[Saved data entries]

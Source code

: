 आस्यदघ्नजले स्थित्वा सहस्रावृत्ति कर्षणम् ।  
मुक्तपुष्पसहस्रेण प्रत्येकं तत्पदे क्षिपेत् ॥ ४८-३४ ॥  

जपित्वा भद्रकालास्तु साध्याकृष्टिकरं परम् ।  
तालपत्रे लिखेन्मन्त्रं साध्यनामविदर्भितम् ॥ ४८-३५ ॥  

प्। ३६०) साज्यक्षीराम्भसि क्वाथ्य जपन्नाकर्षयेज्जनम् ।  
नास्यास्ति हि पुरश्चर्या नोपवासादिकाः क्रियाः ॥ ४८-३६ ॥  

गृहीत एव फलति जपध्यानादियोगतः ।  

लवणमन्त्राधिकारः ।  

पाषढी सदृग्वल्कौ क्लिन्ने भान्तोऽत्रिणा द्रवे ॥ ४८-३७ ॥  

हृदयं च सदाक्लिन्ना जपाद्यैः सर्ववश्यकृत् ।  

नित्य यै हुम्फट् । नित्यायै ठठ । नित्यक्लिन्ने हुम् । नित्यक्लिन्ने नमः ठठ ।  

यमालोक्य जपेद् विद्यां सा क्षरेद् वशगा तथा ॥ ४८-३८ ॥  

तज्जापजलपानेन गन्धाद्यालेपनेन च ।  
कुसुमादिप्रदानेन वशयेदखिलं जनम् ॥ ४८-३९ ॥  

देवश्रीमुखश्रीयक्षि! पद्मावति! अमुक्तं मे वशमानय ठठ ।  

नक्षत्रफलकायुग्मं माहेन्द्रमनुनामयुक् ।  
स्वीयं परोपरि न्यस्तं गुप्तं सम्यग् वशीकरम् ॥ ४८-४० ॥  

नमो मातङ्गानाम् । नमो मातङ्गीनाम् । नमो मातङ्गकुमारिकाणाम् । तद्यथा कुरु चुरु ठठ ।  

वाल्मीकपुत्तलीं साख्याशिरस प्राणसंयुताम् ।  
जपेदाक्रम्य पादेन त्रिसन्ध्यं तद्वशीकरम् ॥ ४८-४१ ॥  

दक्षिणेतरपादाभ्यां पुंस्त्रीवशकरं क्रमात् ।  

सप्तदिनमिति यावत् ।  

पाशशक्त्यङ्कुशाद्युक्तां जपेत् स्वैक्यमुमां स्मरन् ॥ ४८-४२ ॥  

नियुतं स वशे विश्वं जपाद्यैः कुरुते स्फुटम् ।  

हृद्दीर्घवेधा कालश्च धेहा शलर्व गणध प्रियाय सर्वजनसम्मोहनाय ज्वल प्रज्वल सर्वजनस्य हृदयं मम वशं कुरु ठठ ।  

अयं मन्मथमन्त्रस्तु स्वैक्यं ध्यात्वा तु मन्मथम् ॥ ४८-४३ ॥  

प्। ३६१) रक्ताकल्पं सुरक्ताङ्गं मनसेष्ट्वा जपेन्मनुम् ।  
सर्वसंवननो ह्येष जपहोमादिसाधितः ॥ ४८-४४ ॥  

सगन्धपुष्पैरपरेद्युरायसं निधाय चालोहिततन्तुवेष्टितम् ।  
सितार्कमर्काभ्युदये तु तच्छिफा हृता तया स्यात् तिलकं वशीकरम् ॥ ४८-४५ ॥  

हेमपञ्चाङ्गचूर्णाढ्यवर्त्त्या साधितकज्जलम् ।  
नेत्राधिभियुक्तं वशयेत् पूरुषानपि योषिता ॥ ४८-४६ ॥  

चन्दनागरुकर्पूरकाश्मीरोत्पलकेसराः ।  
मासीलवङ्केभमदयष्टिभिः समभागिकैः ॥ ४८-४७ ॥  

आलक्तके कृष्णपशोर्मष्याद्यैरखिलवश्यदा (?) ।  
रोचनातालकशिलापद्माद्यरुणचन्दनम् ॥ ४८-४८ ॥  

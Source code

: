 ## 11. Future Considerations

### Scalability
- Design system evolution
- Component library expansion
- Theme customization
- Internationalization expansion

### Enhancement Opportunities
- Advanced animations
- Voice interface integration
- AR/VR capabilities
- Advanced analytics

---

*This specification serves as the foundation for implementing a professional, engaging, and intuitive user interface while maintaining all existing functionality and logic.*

## DESCRIPTION OF THE TASK
Could you return all lines from the data above that contain the string "expansion"?

## RESULT OF THIS EXERCISE
- Component library expansion
- Internationalization expansion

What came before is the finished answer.